══ Records for the exercise

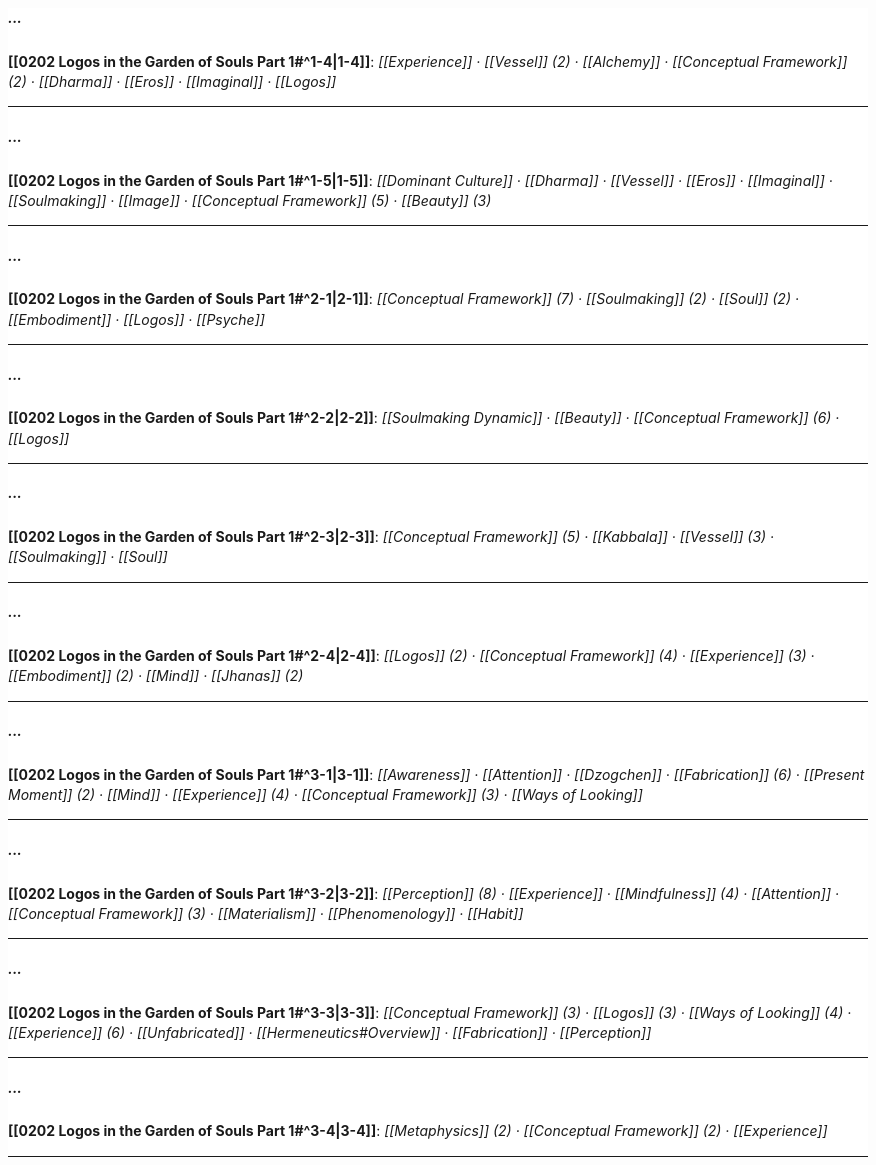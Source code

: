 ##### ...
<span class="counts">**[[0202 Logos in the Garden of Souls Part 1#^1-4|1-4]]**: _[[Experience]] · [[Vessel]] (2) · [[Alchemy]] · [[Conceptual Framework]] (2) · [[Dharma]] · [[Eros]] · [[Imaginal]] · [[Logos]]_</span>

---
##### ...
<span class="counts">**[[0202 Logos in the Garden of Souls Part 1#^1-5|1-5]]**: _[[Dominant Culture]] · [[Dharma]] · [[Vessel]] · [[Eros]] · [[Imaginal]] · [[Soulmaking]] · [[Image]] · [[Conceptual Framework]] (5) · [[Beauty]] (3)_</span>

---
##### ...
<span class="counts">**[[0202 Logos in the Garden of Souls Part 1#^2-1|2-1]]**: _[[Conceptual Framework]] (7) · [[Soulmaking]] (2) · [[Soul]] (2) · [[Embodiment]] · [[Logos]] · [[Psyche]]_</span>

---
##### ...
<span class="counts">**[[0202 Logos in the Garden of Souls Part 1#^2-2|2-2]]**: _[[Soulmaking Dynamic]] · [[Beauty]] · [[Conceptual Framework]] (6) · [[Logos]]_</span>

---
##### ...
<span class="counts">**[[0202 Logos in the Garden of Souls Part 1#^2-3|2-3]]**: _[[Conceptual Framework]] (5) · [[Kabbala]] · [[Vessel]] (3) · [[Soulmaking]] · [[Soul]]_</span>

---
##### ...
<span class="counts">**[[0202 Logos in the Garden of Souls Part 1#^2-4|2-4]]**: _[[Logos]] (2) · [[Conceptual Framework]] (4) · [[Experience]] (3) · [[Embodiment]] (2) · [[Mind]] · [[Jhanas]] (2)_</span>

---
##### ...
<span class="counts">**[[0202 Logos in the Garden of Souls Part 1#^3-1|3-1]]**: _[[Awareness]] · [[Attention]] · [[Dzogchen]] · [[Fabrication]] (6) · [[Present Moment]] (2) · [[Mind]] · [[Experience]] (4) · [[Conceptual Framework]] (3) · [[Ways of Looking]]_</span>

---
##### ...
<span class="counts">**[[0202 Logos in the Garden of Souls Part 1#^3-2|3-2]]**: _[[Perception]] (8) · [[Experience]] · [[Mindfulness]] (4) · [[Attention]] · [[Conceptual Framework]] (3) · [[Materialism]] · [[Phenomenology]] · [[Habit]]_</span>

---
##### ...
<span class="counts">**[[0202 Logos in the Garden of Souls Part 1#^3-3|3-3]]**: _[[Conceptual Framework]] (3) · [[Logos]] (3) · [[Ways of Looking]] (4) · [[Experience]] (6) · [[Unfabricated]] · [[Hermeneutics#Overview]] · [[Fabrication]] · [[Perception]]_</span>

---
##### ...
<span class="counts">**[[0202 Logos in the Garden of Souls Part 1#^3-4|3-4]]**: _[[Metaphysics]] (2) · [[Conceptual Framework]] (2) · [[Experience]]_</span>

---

════

▸ Activity
Word for word, reproduce all the data, but not the pictures.

▸ Task answer
Source code

: ##### ...
<span class="counts">**[[0202 Logos in the Garden of Souls Part 1#^1-4|1-4]]**: _[[Experience]] · [[Vessel]] (2) · [[Alchemy]] · [[Conceptual Framework]] (2) · [[Dharma]] · [[Eros]] · [[Imaginal]] · [[Logos]]_</span>

---
##### ...
<span class="counts">**[[0202 Logos in the Garden of Souls Part 1#^1-5|1-5]]**: _[[Dominant Culture]] · [[Dharma]] · [[Vessel]] · [[Eros]] · [[Imaginal]] · [[Soulmaking]] · [[Image]] · [[Conceptual Framework]] (5) · [[Beauty]] (3)_</span>

---
##### ...
<span class="counts">**[[0202 Logos in the Garden of Souls Part 1#^2-1|2-1]]**: _[[Conceptual Framework]] (7) · [[Soulmaking]] (2) · [[Soul]] (2) · [[Embodiment]] · [[Logos]] · [[Psyche]]_</span>

---
##### ...
<span class="counts">**[[0202 Logos in the Garden of Souls Part 1#^2-2|2-2]]**: _[[Soulmaking Dynamic]] · [[Beauty]] · [[Conceptual Framework]] (6) · [[Logos]]_</span>

---
##### ...
<span class="counts">**[[0202 Logos in the Garden of Souls Part 1#^2-3|2-3]]**: _[[Conceptual Framework]] (5) · [[Kabbala]] · [[Vessel]] (3) · [[Soulmaking]] · [[Soul]]_</span>

---
##### ...
<span class="counts">**[[0202 Logos in the Garden of Souls Part 1#^2-4|2-4]]**: _[[Logos]] (2) · [[Conceptual Framework]] (4) · [[Experience]] (3) · [[Embodiment]] (2) · [[Mind]] · [[Jhanas]] (2)_</span>

---
##### ...
<span class="counts">**[[0202 Logos in the Garden of Souls Part 1#^3-1|3-1]]**: _[[Awareness]] · [[Attention]] · [[Dzogchen]] · [[Fabrication]] (6) · [[Present Moment]] (2) · [[Mind]] · [[Experience]] (4) · [[Conceptual Framework]] (3) · [[Ways of Looking]]_</span>

---
##### ...
<span class="counts">**[[0202 Logos in the Garden of Souls Part 1#^3-2|3-2]]**: _[[Perception]] (8) · [[Experience]] · [[Mindfulness]] (4) · [[Attention]] · [[Conceptual Framework]] (3) · [[Materialism]] · [[Phenomenology]] · [[Habit]]_</span>

---
##### ...
<span class="counts">**[[0202 Logos in the Garden of Souls Part 1#^3-3|3-3]]**: _[[Conceptual Framework]] (3) · [[Logos]] (3) · [[Ways of Looking]] (4) · [[Experience]] (6) · [[Unfabricated]] · [[Hermeneutics#Overview]] · [[Fabrication]] · [[Perception]]_</span>

---
##### ...
<span class="counts">**[[0202 Logos in the Garden of Souls Part 1#^3-4|3-4]]**: _[[Metaphysics]] (2) · [[Conceptual Framework]] (2) · [[Experience]]_</span>

---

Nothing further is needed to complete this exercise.